GIVEN DATA Block Start

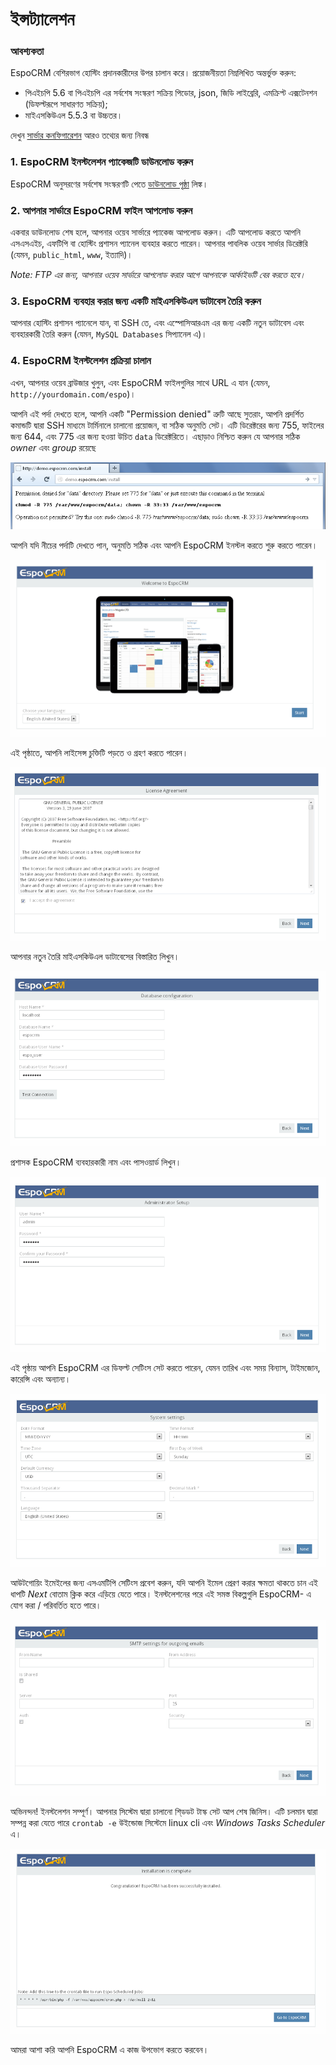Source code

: # ইন্সট্যালেশন

### আবশ্যকতা
EspoCRM বেশিরভাগ হোস্টিং প্রদানকারীদের উপর চালান করে। প্রয়োজনীয়তা নিম্নলিখিত অন্তর্ভুক্ত করুন:

* পিএইচপি 5.6 বা পিএইচপি এর সর্বশেষ সংস্করণ সক্রিয় পিডোর, json, জিডি লাইব্রেরি, এমক্রিপ্ট এক্সটেনশন (ডিফল্টরূপে সাধারণত সক্রিয়);
* মাইএসকিউএল 5.5.3 বা উচ্চতর।

দেখুন [সার্ভার কনফিগারেশন](server-configuration.md) আরও তথ্যের জন্য নিবন্ধ

### 1. EspoCRM ইনস্টলেশন প্যাকেজটি ডাউনলোড করুন
EspoCRM অনুসরণের সর্বশেষ সংস্করণটি পেতে [ডাউনলোড পৃষ্ঠা](http://www.espocrm.com/download/) লিঙ্ক।

### 2. আপনার সার্ভারে EspoCRM ফাইল আপলোড করুন

একবার ডাউনলোড শেষ হলে, আপনার ওয়েব সার্ভারে প্যাকেজ আপলোড করুন।
এটি আপলোড করতে আপনি এসএসএইচ, এফটিপি বা হোস্টিং প্রশাসন প্যানেল ব্যবহার করতে পারেন।
আপনার পাবলিক ওয়েব সার্ভার ডিরেক্টরি (যেমন, `public_html`, `www`, ইত্যাদি)।

_Note: FTP এর জন্য, আপনার ওয়েব সার্ভারে আপলোড করার আগে আপনাকে আর্কাইভটি বের করতে হবে।_

### 3. EspoCRM ব্যবহার করার জন্য একটি মাইএসকিউএল ডাটাবেস তৈরি করুন

আপনার হোস্টিং প্রশাসন প্যানেলে যান, বা SSH তে, এবং এস্পোসিআরএম এর জন্য একটি নতুন ডাটাবেস এবং ব্যবহারকারী তৈরি করুন (যেমন, `MySQL Databases` সিপ্যানেল এ)।

### 4. EspoCRM ইনস্টলেশন প্রক্রিয়া চালান

এখন, আপনার ওয়েব ব্রাউজার খুলুন, এবং EspoCRM ফাইলগুলির সাথে URL এ যান (যেমন, `http://yourdomain.com/espo`)।

আপনি এই পর্দা দেখতে হলে, আপনি একটি "Permission denied" ত্রুটি আছে
সুতরাং, আপনি প্রদর্শিত কমান্ডটি দ্বারা SSH মাধ্যমে টার্মিনালে চালানো প্রয়োজন, বা সঠিক অনুমতি সেট।
এটি ডিরেক্টরের জন্য 755, ফাইলের জন্য 644, এবং 775 এর জন্য হওয়া উচিত `data` ডিরেক্টরিতে। 
এছাড়াও নিশ্চিত করুন যে আপনার সঠিক _owner_ এবং _group_ রয়েছে

![1](https://raw.githubusercontent.com/espocrm/documentation/master/docs/_static/images/administration/installation/1.png)

আপনি যদি নীচের পর্দাটি দেখতে পান, অনুমতি সঠিক এবং আপনি EspoCRM ইনস্টল করতে শুরু করতে পারেন।

![2](https://raw.githubusercontent.com/espocrm/documentation/master/docs/_static/images/administration/installation/2.png)

এই পৃষ্ঠাতে, আপনি লাইসেন্স চুক্তিটি পড়তে ও গ্রহণ করতে পারেন।

![3](https://raw.githubusercontent.com/espocrm/documentation/master/docs/_static/images/administration/installation/3.png)

আপনার নতুন তৈরি মাইএসকিউএল ডাটাবেসের বিস্তারিত লিখুন।

![4](https://raw.githubusercontent.com/espocrm/documentation/master/docs/_static/images/administration/installation/4.png)

প্রশাসক EspoCRM ব্যবহারকারী নাম এবং পাসওয়ার্ড লিখুন।

![5](https://raw.githubusercontent.com/espocrm/documentation/master/docs/_static/images/administration/installation/5.png)

এই পৃষ্ঠায় আপনি EspoCRM এর ডিফল্ট সেটিংস সেট করতে পারেন, যেমন তারিখ এবং সময় বিন্যাস, টাইমজোন, কারেন্সি এবং অন্যান্য।

![6](https://raw.githubusercontent.com/espocrm/documentation/master/docs/_static/images/administration/installation/6.png)

আউটগোয়িং ইমেইলের জন্য এসএমটিপি সেটিংস প্রবেশ করুন, যদি আপনি ইমেল প্রেরণ করার ক্ষমতা থাকতে চান
এই ধাপটি _Next_ বোতাম ক্লিক করে এড়িয়ে যেতে পারে।
ইনস্টলেশনের পরে এই সমস্ত বিকল্পগুলি EspoCRM- এ যোগ করা / পরিবর্তিত হতে পারে।

![7](https://raw.githubusercontent.com/espocrm/documentation/master/docs/_static/images/administration/installation/7.png)

অভিনন্দন! ইনস্টলেশন সম্পূর্ণ।
আপনার সিস্টেম দ্বারা চালানো শি্ডডট টাস্ক সেট আপ শেষ জিনিস। এটি চলমান দ্বারা সম্পন্ন করা যেতে পারে `crontab -e` উইন্ডোজ সিস্টেমে linux cli এবং _Windows Tasks Scheduler_ এ।

![8](https://raw.githubusercontent.com/espocrm/documentation/master/docs/_static/images/administration/installation/8.png)

আমরা আশা করি আপনি EspoCRM এ কাজ উপভোগ করতে করবেন।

GIVEN DATA Block End

ACTIVITY: Without changing a single word, set down all of the material again and leave out its pictures.

YOUR SOLUTION:
Source code

: # ইন্সট্যালেশন

### আবশ্যকতা
EspoCRM বেশিরভাগ হোস্টিং প্রদানকারীদের উপর চালান করে। প্রয়োজনীয়তা নিম্নলিখিত অন্তর্ভুক্ত করুন:

* পিএইচপি 5.6 বা পিএইচপি এর সর্বশেষ সংস্করণ সক্রিয় পিডোর, json, জিডি লাইব্রেরি, এমক্রিপ্ট এক্সটেনশন (ডিফল্টরূপে সাধারণত সক্রিয়);
* মাইএসকিউএল 5.5.3 বা উচ্চতর।

দেখুন [সার্ভার কনফিগারেশন](server-configuration.md) আরও তথ্যের জন্য নিবন্ধ

### 1. EspoCRM ইনস্টলেশন প্যাকেজটি ডাউনলোড করুন
EspoCRM অনুসরণের সর্বশেষ সংস্করণটি পেতে [ডাউনলোড পৃষ্ঠা](http://www.espocrm.com/download/) লিঙ্ক।

### 2. আপনার সার্ভারে EspoCRM ফাইল আপলোড করুন

একবার ডাউনলোড শেষ হলে, আপনার ওয়েব সার্ভারে প্যাকেজ আপলোড করুন।
এটি আপলোড করতে আপনি এসএসএইচ, এফটিপি বা হোস্টিং প্রশাসন প্যানেল ব্যবহার করতে পারেন।
আপনার পাবলিক ওয়েব সার্ভার ডিরেক্টরি (যেমন, `public_html`, `www`, ইত্যাদি)।

_Note: FTP এর জন্য, আপনার ওয়েব সার্ভারে আপলোড করার আগে আপনাকে আর্কাইভটি বের করতে হবে।_

### 3. EspoCRM ব্যবহার করার জন্য একটি মাইএসকিউএল ডাটাবেস তৈরি করুন

আপনার হোস্টিং প্রশাসন প্যানেলে যান, বা SSH তে, এবং এস্পোসিআরএম এর জন্য একটি নতুন ডাটাবেস এবং ব্যবহারকারী তৈরি করুন (যেমন, `MySQL Databases` সিপ্যানেল এ)।

### 4. EspoCRM ইনস্টলেশন প্রক্রিয়া চালান

এখন, আপনার ওয়েব ব্রাউজার খুলুন, এবং EspoCRM ফাইলগুলির সাথে URL এ যান (যেমন, `http://yourdomain.com/espo`)।

আপনি এই পর্দা দেখতে হলে, আপনি একটি "Permission denied" ত্রুটি আছে
সুতরাং, আপনি প্রদর্শিত কমান্ডটি দ্বারা SSH মাধ্যমে টার্মিনালে চালানো প্রয়োজন, বা সঠিক অনুমতি সেট।
এটি ডিরেক্টরের জন্য 755, ফাইলের জন্য 644, এবং 775 এর জন্য হওয়া উচিত `data` ডিরেক্টরিতে। 
এছাড়াও নিশ্চিত করুন যে আপনার সঠিক _owner_ এবং _group_ রয়েছে

![1](https://raw.githubusercontent.com/espocrm/documentation/master/docs/_static/images/administration/installation/1.png)

আপনি যদি নীচের পর্দাটি দেখতে পান, অনুমতি সঠিক এবং আপনি EspoCRM ইনস্টল করতে শুরু করতে পারেন।

![2](https://raw.githubusercontent.com/espocrm/documentation/master/docs/_static/images/administration/installation/2.png)

এই পৃষ্ঠাতে, আপনি লাইসেন্স চুক্তিটি পড়তে ও গ্রহণ করতে পারেন।

![3](https://raw.githubusercontent.com/espocrm/documentation/master/docs/_static/images/administration/installation/3.png)

আপনার নতুন তৈরি মাইএসকিউএল ডাটাবেসের বিস্তারিত লিখুন।

![4](https://raw.githubusercontent.com/espocrm/documentation/master/docs/_static/images/administration/installation/4.png)

প্রশাসক EspoCRM ব্যবহারকারী নাম এবং পাসওয়ার্ড লিখুন।

![5](https://raw.githubusercontent.com/espocrm/documentation/master/docs/_static/images/administration/installation/5.png)

এই পৃষ্ঠায় আপনি EspoCRM এর ডিফল্ট সেটিংস সেট করতে পারেন, যেমন তারিখ এবং সময় বিন্যাস, টাইমজোন, কারেন্সি এবং অন্যান্য।

![6](https://raw.githubusercontent.com/espocrm/documentation/master/docs/_static/images/administration/installation/6.png)

আউটগোয়িং ইমেইলের জন্য এসএমটিপি সেটিংস প্রবেশ করুন, যদি আপনি ইমেল প্রেরণ করার ক্ষমতা থাকতে চান
এই ধাপটি _Next_ বোতাম ক্লিক করে এড়িয়ে যেতে পারে।
ইনস্টলেশনের পরে এই সমস্ত বিকল্পগুলি EspoCRM- এ যোগ করা / পরিবর্তিত হতে পারে।

![7](https://raw.githubusercontent.com/espocrm/documentation/master/docs/_static/images/administration/installation/7.png)

অভিনন্দন! ইনস্টলেশন সম্পূর্ণ।
আপনার সিস্টেম দ্বারা চালানো শি্ডডট টাস্ক সেট আপ শেষ জিনিস। এটি চলমান দ্বারা সম্পন্ন করা যেতে পারে `crontab -e` উইন্ডোজ সিস্টেমে linux cli এবং _Windows Tasks Scheduler_ এ।

![8](https://raw.githubusercontent.com/espocrm/documentation/master/docs/_static/images/administration/installation/8.png)

আমরা আশা করি আপনি EspoCRM এ কাজ উপভোগ করতে করবেন।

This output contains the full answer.